| Your instructions |
Only one stretch of the data below is wanted: the lines starting at the one with "was not. Adversarial" and ending at the one with "scripted plan lines, none before pick $120$.", both included, given again exactly.

| Material to process |
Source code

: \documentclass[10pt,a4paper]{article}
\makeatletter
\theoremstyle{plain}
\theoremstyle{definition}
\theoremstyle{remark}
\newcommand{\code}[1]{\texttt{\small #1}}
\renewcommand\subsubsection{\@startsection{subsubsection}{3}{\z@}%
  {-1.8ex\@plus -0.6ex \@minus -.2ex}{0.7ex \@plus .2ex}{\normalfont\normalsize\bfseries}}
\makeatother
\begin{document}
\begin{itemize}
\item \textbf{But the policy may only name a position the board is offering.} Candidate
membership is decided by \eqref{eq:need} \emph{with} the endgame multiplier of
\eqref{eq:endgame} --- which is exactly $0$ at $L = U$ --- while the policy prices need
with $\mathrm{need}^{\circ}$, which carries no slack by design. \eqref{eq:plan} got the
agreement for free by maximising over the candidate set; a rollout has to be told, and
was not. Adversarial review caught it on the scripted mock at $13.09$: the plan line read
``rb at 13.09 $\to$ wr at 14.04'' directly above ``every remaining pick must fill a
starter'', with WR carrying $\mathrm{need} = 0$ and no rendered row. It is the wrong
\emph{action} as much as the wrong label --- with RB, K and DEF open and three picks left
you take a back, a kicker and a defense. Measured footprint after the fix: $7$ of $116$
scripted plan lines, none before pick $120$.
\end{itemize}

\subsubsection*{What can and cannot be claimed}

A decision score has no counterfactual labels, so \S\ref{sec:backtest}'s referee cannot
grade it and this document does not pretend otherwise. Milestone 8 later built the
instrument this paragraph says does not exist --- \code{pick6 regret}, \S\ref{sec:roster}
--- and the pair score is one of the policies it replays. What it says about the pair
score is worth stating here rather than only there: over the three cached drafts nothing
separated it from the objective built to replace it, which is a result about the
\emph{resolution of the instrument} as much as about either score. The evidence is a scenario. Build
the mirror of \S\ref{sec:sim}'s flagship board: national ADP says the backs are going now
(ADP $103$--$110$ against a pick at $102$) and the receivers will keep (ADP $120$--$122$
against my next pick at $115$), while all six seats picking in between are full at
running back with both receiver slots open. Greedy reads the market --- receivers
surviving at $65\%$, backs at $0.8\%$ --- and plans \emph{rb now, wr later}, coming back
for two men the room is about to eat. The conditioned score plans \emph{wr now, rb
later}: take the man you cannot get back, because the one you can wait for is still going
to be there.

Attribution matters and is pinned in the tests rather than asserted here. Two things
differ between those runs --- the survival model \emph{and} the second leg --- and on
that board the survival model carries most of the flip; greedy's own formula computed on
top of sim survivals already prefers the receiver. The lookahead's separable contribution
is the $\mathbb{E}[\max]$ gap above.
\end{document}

==

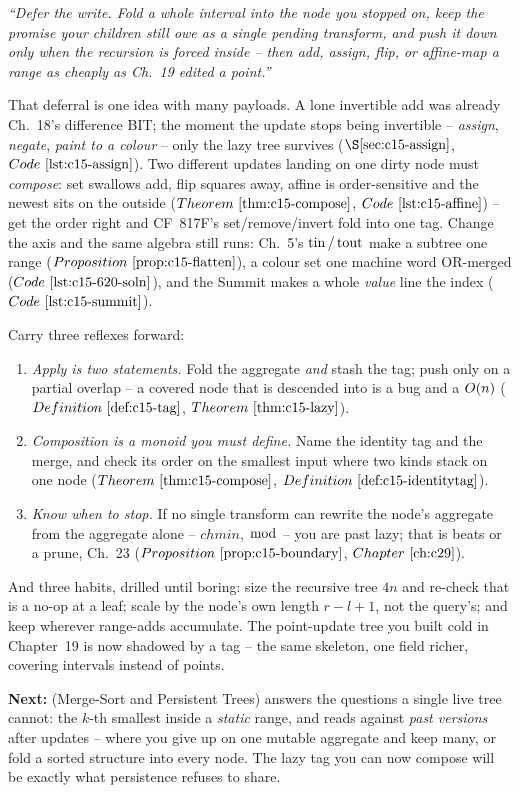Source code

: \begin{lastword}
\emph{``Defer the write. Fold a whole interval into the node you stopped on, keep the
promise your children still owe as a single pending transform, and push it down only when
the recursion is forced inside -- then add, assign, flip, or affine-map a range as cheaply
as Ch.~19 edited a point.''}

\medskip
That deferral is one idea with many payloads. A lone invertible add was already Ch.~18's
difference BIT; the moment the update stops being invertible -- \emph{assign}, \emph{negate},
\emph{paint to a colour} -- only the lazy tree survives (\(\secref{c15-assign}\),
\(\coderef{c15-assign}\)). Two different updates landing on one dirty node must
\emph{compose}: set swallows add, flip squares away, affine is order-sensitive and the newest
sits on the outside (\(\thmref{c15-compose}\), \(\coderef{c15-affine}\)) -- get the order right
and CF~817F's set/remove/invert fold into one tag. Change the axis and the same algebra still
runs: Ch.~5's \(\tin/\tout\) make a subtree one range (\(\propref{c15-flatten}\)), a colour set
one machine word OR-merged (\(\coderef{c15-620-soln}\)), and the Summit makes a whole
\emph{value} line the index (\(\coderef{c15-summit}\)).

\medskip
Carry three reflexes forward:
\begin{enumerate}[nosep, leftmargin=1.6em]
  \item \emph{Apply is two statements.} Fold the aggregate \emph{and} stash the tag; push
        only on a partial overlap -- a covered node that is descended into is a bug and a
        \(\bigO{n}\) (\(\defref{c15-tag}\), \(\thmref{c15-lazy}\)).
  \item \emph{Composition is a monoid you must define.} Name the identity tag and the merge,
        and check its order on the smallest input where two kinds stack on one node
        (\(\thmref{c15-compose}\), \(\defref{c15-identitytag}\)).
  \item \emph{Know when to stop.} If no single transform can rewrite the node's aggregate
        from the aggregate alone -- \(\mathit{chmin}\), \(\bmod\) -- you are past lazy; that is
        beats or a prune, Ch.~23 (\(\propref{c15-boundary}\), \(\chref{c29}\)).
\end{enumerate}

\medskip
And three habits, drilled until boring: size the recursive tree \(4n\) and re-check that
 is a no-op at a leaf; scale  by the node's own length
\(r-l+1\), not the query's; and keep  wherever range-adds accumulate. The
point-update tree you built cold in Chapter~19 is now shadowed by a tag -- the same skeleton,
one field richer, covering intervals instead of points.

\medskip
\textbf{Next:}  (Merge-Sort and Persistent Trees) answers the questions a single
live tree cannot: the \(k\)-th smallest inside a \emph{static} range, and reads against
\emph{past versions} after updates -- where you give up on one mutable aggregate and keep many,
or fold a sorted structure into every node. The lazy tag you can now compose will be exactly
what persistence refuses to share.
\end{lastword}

| Reply to the task |
was not. Adversarial review caught it on the scripted mock at $13.09$: the plan line read
``rb at 13.09 $\to$ wr at 14.04'' directly above ``every remaining pick must fill a
starter'', with WR carrying $\mathrm{need} = 0$ and no rendered row. It is the wrong
\emph{action} as much as the wrong label --- with RB, K and DEF open and three picks left
you take a back, a kicker and a defense. Measured footprint after the fix: $7$ of $116$
scripted plan lines, none before pick $120$.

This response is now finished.